In the material below, the lines between the one holding "- Pro: 4999 cents" and the one holding "training: run train_model.py;", inclusive, are to be set down word for word. Pictures stay out.

● Excerpted data
+-------+

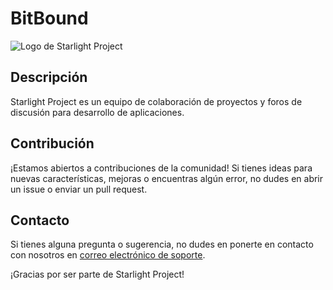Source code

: # BitBound

![Logo de Starlight Project](https://cdn.discordapp.com/icons/1150874474468622396/b67da65664d011072e5416d32c0faef4.png)

## Descripción

Starlight Project es un equipo de colaboración de proyectos y foros de discusión para desarrollo de aplicaciones.

## Contribución

¡Estamos abiertos a contribuciones de la comunidad! Si tienes ideas para nuevas características, mejoras o encuentras algún error, no dudes en abrir un issue o enviar un pull request.

## Contacto

Si tienes alguna pregunta o sugerencia, no dudes en ponerte en contacto con nosotros en [correo electrónico de soporte](mailto:kravshezco@gmail.com).

¡Gracias por ser parte de Starlight Project!
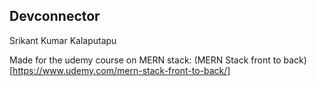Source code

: 
## Devconnector

Srikant Kumar Kalaputapu

Made for the udemy course on MERN stack: 
(MERN Stack front to back)[https://www.udemy.com/mern-stack-front-to-back/]


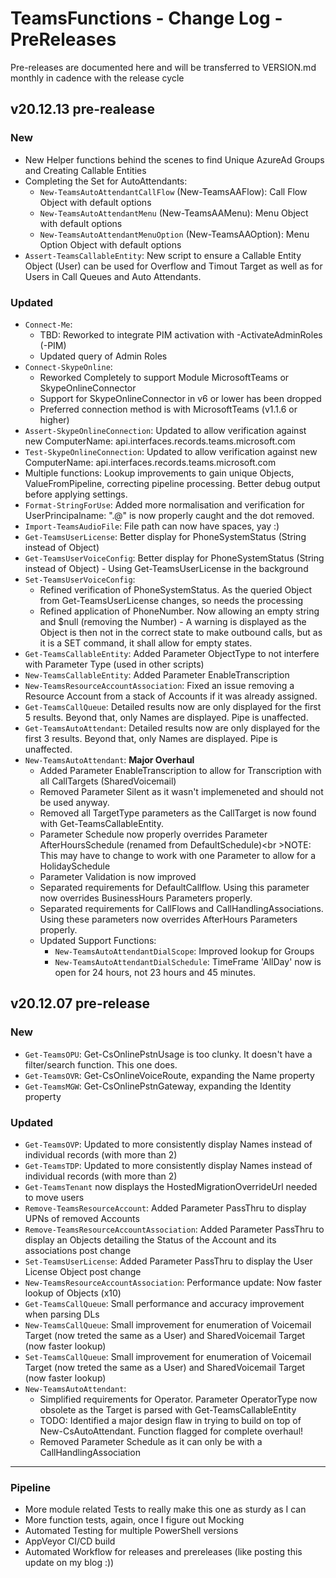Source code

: ﻿# TeamsFunctions - Change Log - PreReleases

Pre-releases are documented here and will be transferred to VERSION.md monthly in cadence with the release cycle

## v20.12.13 pre-realease

### New

- New Helper functions behind the scenes to find Unique AzureAd Groups and Creating Callable Entities
- Completing the Set for AutoAttendants:
  - `New-TeamsAutoAttendantCallFlow` (New-TeamsAAFlow): Call Flow Object with default options
  - `New-TeamsAutoAttendantMenu` (New-TeamsAAMenu): Menu Object with default options
  - `New-TeamsAutoAttendantMenuOption` (New-TeamsAAOption): Menu Option Object with default options
- `Assert-TeamsCallableEntity`: New script to ensure a Callable Entity Object (User) can be used for Overflow and Timout Target as well as for Users in Call Queues and Auto Attendants.

### Updated

- `Connect-Me`:
  - TBD: Reworked to integrate PIM activation with -ActivateAdminRoles (-PIM)
  - Updated query of Admin Roles
- `Connect-SkypeOnline`:
  - Reworked Completely to support Module MicrosoftTeams or SkypeOnlineConnector
  - Support for SkypeOnlineConnector in v6 or lower has been dropped
  - Preferred connection method is with MicrosoftTeams (v1.1.6 or higher)
- `Assert-SkypeOnlineConnection`: Updated to allow verification against new ComputerName: api.interfaces.records.teams.microsoft.com
- `Test-SkypeOnlineConnection`: Updated to allow verification against new ComputerName: api.interfaces.records.teams.microsoft.com
- Multiple functions: Lookup improvements to gain unique Objects, ValueFromPipeline, correcting pipeline processing. Better debug output before applying settings.
- `Format-StringForUse`: Added more normalisation and verification for UserPrincipalname: ".@" is now properly caught and the dot removed.
- `Import-TeamsAudioFile`: File path can now have spaces, yay :)
- `Get-TeamsUserLicense`: Better display for PhoneSystemStatus (String instead of Object)
- `Get-TeamsUserVoiceConfig`: Better display for PhoneSystemStatus (String instead of Object) - Using Get-TeamsUserLicense in the background
- `Set-TeamsUserVoiceConfig`:
  - Refined verification of PhoneSystemStatus. As the queried Object from Get-TeamsUserLicense changes, so needs the processing
  - Refined application of PhoneNumber. Now allowing an empty string and $null (removing the Number) - A warning is displayed as the Object is then not in the correct state to make outbound calls, but as it is a SET command, it shall allow for empty states.
- `Get-TeamsCallableEntity`: Added Parameter ObjectType to not interfere with Parameter Type (used in other scripts)
- `New-TeamsCallableEntity`: Added Parameter EnableTranscription
- `New-TeamsResourceAccountAssociation`: Fixed an issue removing a Resource Account from a stack of Accounts if it was already assigned.
- `Get-TeamsCallQueue`: Detailed results now are only displayed for the first 5 results. Beyond that, only Names are displayed. Pipe is unaffected.
- `Get-TeamsAutoAttendant`: Detailed results now are only displayed for the first 3 results. Beyond that, only Names are displayed. Pipe is unaffected.
- `New-TeamsAutoAttendant`: **Major Overhaul**
  - Added Parameter EnableTranscription to allow for Transcription with all CallTargets (SharedVoicemail)
  - Removed Parameter Silent as it wasn't implemeneted and should not be used anyway.
  - Removed all TargetType parameters as the CallTarget is now found with Get-TeamsCallableEntity.
  - Parameter Schedule now properly overrides Parameter AfterHoursSchedule (renamed from DefaultSchedule)<br \>NOTE: This may have to change to work with one Parameter to allow for a HolidaySchedule
  - Parameter Validation is now improved
  - Separated requirements for DefaultCallflow. Using this parameter now overrides BusinessHours Parameters properly.
  - Separated requirements for CallFlows and CallHandlingAssociations. Using these parameters now overrides AfterHours Parameters properly.
  - Updated Support Functions:
    - `New-TeamsAutoAttendantDialScope`: Improved lookup for Groups
    - `New-TeamsAutoAttendantDialSchedule`: TimeFrame 'AllDay' now is open for 24 hours, not 23 hours and 45 minutes.

## v20.12.07 pre-release

### New

- `Get-TeamsOPU`: Get-CsOnlinePstnUsage is too clunky. It doesn't have a filter/search function. This one does.
- `Get-TeamsOVR`: Get-CsOnlineVoiceRoute, expanding the Name property
- `Get-TeamsMGW`: Get-CsOnlinePstnGateway, expanding the Identity property

### Updated

- `Get-TeamsOVP`: Updated to more consistently display Names instead of individual records (with more than 2)
- `Get-TeamsTDP`: Updated to more consistently display Names instead of individual records (with more than 2)
- `Get-TeamsTenant` now displays the HostedMigrationOverrideUrl needed to move users
- `Remove-TeamsResourceAccount`: Added Parameter PassThru to display UPNs of removed Accounts
- `Remove-TeamsResourceAccountAssociation`: Added Parameter PassThru to display an Objects detailing the Status of the Account and its associations post change
- `Set-TeamsUserLicense`: Added Parameter PassThru to display the User License Object post change
- `New-TeamsResourceAccountAssociation`: Performance update: Now faster lookup of Objects (x10)
- `Get-TeamsCallQueue`: Small performance and accuracy improvement when parsing DLs
- `New-TeamsCallQueue`: Small improvement for enumeration of Voicemail Target (now treted the same as a User) and SharedVoicemail Target (now faster lookup)
- `Set-TeamsCallQueue`: Small improvement for enumeration of Voicemail Target (now treted the same as a User) and SharedVoicemail Target (now faster lookup)
- `New-TeamsAutoAttendant`:
  - Simplified requirements for Operator. Parameter OperatorType now obsolete as the Target is parsed with Get-TeamsCallableEntity
  - TODO: Identified a major design flaw in trying to build on top of New-CsAutoAttendant. Function flagged for complete overhaul!
  - Removed Parameter Schedule as it can only be with a CallHandlingAssociation

---------------------------------------------

### Pipeline

- More module related Tests to really make this one as sturdy as I can
- More function tests, again, once I figure out Mocking
- Automated Testing for multiple PowerShell versions
- AppVeyor CI/CD build
- Automated Workflow for releases and prereleases (like posting this update on my blog :))
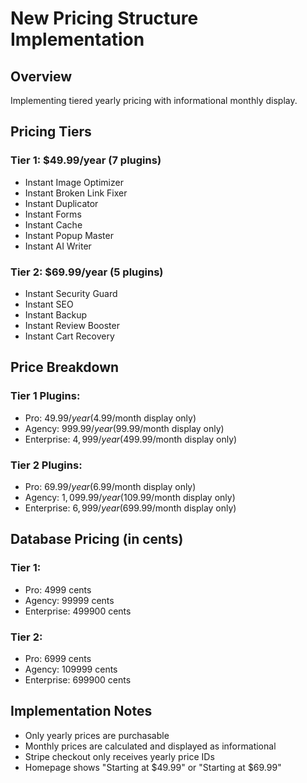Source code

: # New Pricing Structure Implementation

## Overview
Implementing tiered yearly pricing with informational monthly display.

## Pricing Tiers

### Tier 1: $49.99/year (7 plugins)
- Instant Image Optimizer
- Instant Broken Link Fixer
- Instant Duplicator
- Instant Forms
- Instant Cache
- Instant Popup Master
- Instant AI Writer

### Tier 2: $69.99/year (5 plugins)
- Instant Security Guard
- Instant SEO
- Instant Backup
- Instant Review Booster
- Instant Cart Recovery

## Price Breakdown

### Tier 1 Plugins:
- Pro: $49.99/year ($4.99/month display only)
- Agency: $999.99/year ($99.99/month display only)
- Enterprise: $4,999/year ($499.99/month display only)

### Tier 2 Plugins:
- Pro: $69.99/year ($6.99/month display only)
- Agency: $1,099.99/year ($109.99/month display only)
- Enterprise: $6,999/year ($699.99/month display only)

## Database Pricing (in cents)

### Tier 1:
- Pro: 4999 cents
- Agency: 99999 cents
- Enterprise: 499900 cents

### Tier 2:
- Pro: 6999 cents
- Agency: 109999 cents
- Enterprise: 699900 cents

## Implementation Notes
- Only yearly prices are purchasable
- Monthly prices are calculated and displayed as informational
- Stripe checkout only receives yearly price IDs
- Homepage shows "Starting at $49.99" or "Starting at $69.99"
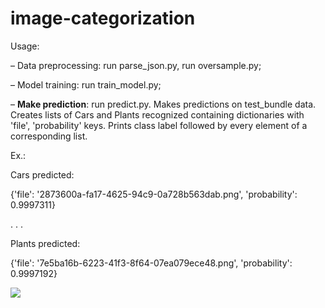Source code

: # image-categorization

Usage:

– Data preprocessing: run parse_json.py, run oversample.py;

– Model training: run train_model.py;

– **Make prediction**: run predict.py. Makes predictions on test_bundle data. Creates lists of Cars and Plants recognized containing dictionaries with 'file', 'probability' keys. Prints class label followed by every element of a corresponding list.

Ex.:

Cars predicted:

{'file': '2873600a-fa17-4625-94c9-0a728b563dab.png', 'probability': 0.9997311}

.
.
.

Plants predicted:

{'file': '7e5ba16b-6223-41f3-8f64-07ea079ece48.png', 'probability': 0.9997192}

![](https://github.com/ivnvalex/image-categorization/blob/main/live-demo.gif)
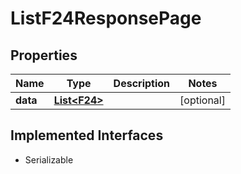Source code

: 

# ListF24ResponsePage


## Properties

| Name | Type | Description | Notes |
|------------ | ------------- | ------------- | -------------|
|**data** | [**List&lt;F24&gt;**](F24.md) |  |  [optional] |


## Implemented Interfaces

* Serializable


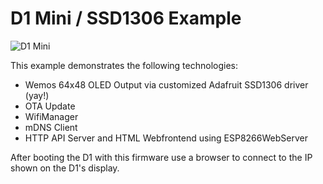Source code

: # D1 Mini / SSD1306 Example


![D1 Mini](https://raw.githubusercontent.com/timopb/d1-qube/master/docs/d1-mini.jpg)

This example demonstrates the following technologies:
- Wemos 64x48 OLED Output via customized Adafruit SSD1306 driver (yay!)
- OTA Update
- WifiManager
- mDNS Client
- HTTP API Server and HTML Webfrontend using ESP8266WebServer

After booting the D1 with this firmware use a browser to connect to the IP shown on the D1's display.
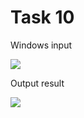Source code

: Task 10
====================

Windows input 

![](https://github.com/DzmitrySiarheyeu/Epam/Second-chapter-of-the-course/blob/main/Decomposition%20using%20methods%20(subroutines)/Task%2010/img/1.PNG)

Output result

![](https://github.com/DzmitrySiarheyeu/Epam/Second-chapter-of-the-course/blob/main/Decomposition%20using%20methods%20(subroutines)/Task%2010/img/2.PNG)
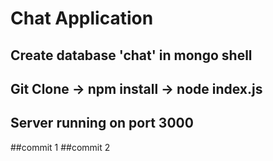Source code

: # Chat Application
## Create database 'chat' in mongo shell
## Git Clone -> npm install -> node index.js
## Server running on port 3000
##commit 1
##commit 2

+-------+

● Answer section
- Pro: 4999 cents
- Agency: 99999 cents
- Enterprise: 499900 cents

### Tier 2:
- Pro: 6999 cents
- Agency: 109999 cents
- Enterprise: 699900 cents

## Implementation Notes
- Only yearly prices are purchasable
- Monthly prices are calculated and displayed as informational
- Stripe checkout only receives yearly price IDs
- Homepage shows "Starting at $49.99" or "Starting at $69.99"
Source code

: # image-categorization

Usage:

– Data preprocessing: run parse_json.py, run oversample.py;

– Model training: run train_model.py;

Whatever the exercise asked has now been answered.